Tsipras: Simpler bureaucracy, stable tax code vital for attracting investors

Many people think that what we are after is crazy and a utopia, to remain in the EU framework and abolish austerity when you are a small country, Prime Minister Alexis Tsipras said in an interview to “enikos.gr” website on Monday night broadcast also on private Star TV in response to audience questions, but the Greek people and this country played an important role at critical times, AMNA reported.

The interview began at 11:30 p.m. and wrapped up with questions from the audience and through media at 2:40 a.m.

Saying “we are close to a basic package, of agreement,” Tsipras spoke of privatisations as being part of that, but explained that the problem was that the revenues so far went to pay the debt (“the bottomless barrel”) than to fund growth and jobs.

Criticising the troika for trying to prove the Greek debt is viable, they drew up debt sustainability analyses that included privatisation revenues budgeted to bring in as much as 50 million euros but bringing much less in reality. “We ask that these revenues be invested in the real economy and create new jobs,” he said, adding that the government would go ahead in joint ventures between private and public sectors to achieve better results.

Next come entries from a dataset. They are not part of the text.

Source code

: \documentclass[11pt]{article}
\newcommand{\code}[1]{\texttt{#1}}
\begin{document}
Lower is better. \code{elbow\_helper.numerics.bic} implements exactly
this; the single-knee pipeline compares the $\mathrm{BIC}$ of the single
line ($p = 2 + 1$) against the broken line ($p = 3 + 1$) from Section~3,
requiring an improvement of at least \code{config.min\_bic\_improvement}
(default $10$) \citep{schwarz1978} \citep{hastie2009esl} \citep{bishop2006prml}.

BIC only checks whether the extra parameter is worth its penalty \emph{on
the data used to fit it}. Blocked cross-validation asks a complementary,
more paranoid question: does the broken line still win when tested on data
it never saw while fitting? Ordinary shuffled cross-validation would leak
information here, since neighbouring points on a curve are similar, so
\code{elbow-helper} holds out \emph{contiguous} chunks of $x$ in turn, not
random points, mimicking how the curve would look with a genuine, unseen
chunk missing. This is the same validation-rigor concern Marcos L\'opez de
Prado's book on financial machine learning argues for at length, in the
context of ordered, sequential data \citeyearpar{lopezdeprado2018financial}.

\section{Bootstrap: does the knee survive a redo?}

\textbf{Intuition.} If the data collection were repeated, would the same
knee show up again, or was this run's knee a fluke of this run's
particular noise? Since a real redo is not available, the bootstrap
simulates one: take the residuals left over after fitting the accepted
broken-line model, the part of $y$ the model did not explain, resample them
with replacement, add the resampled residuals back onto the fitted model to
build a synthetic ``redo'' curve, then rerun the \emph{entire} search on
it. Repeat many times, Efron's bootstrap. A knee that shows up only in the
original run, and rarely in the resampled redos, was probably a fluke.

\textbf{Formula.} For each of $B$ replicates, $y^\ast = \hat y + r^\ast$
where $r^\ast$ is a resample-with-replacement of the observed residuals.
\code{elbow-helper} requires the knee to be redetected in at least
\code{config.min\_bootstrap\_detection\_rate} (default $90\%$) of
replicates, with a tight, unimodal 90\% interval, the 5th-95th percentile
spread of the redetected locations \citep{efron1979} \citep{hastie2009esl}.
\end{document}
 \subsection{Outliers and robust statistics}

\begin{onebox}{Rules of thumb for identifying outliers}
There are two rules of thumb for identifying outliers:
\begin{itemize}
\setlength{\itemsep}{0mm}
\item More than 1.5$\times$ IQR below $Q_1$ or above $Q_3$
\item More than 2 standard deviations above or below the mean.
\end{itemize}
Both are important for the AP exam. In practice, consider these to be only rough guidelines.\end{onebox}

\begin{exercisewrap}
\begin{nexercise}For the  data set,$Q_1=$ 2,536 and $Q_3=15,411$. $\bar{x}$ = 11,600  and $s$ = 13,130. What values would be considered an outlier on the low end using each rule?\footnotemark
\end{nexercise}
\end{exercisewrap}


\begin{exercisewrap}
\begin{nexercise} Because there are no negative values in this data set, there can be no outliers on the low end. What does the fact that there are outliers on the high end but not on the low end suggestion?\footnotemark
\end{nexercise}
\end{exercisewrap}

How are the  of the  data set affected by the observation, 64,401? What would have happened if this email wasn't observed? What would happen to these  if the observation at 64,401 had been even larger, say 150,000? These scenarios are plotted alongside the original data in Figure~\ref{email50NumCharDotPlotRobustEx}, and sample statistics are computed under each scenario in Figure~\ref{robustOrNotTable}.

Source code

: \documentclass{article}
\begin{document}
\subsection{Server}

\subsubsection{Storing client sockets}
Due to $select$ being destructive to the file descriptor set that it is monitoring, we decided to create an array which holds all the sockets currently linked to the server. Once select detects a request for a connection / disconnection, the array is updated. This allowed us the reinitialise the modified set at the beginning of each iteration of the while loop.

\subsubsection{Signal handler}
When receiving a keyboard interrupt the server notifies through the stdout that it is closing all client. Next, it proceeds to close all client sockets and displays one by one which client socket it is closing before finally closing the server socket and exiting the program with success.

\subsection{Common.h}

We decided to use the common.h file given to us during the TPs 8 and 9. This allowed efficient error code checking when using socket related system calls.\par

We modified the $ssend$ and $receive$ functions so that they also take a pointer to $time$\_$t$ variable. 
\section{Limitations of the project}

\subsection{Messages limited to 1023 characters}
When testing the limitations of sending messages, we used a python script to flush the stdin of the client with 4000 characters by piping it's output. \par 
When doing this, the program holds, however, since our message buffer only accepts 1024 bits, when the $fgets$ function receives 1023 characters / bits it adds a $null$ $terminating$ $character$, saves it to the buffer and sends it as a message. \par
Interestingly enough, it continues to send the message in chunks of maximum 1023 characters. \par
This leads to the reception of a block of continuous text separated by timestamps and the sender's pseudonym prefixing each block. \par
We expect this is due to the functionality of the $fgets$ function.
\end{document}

Greece needs investments and has multiple opportunities to offer – in tourism and energy – “but the greatest problem is bureaucracy,” he said. “An investor coming to Greece does not know how long it will take for the bureaucracy, and how much he΄ll have to pay under the table” to start the process. Therefore, public administration must be simplified and the tax system must be stable – these are two basic premises to attract investments.

Talking about a pipeline agreement with Russia that would supply Greece with natural gas coming through an extension of the pipeline with Turkey, the PM said a discussion is pending but “if we have 3-5 billion euros, or even 2 billion euros for its construction, in prepayments, is that a bad thing for Greece?” he asked, reiterating that the EU regulations would be followed closely, and criticising the press for dismissive reports.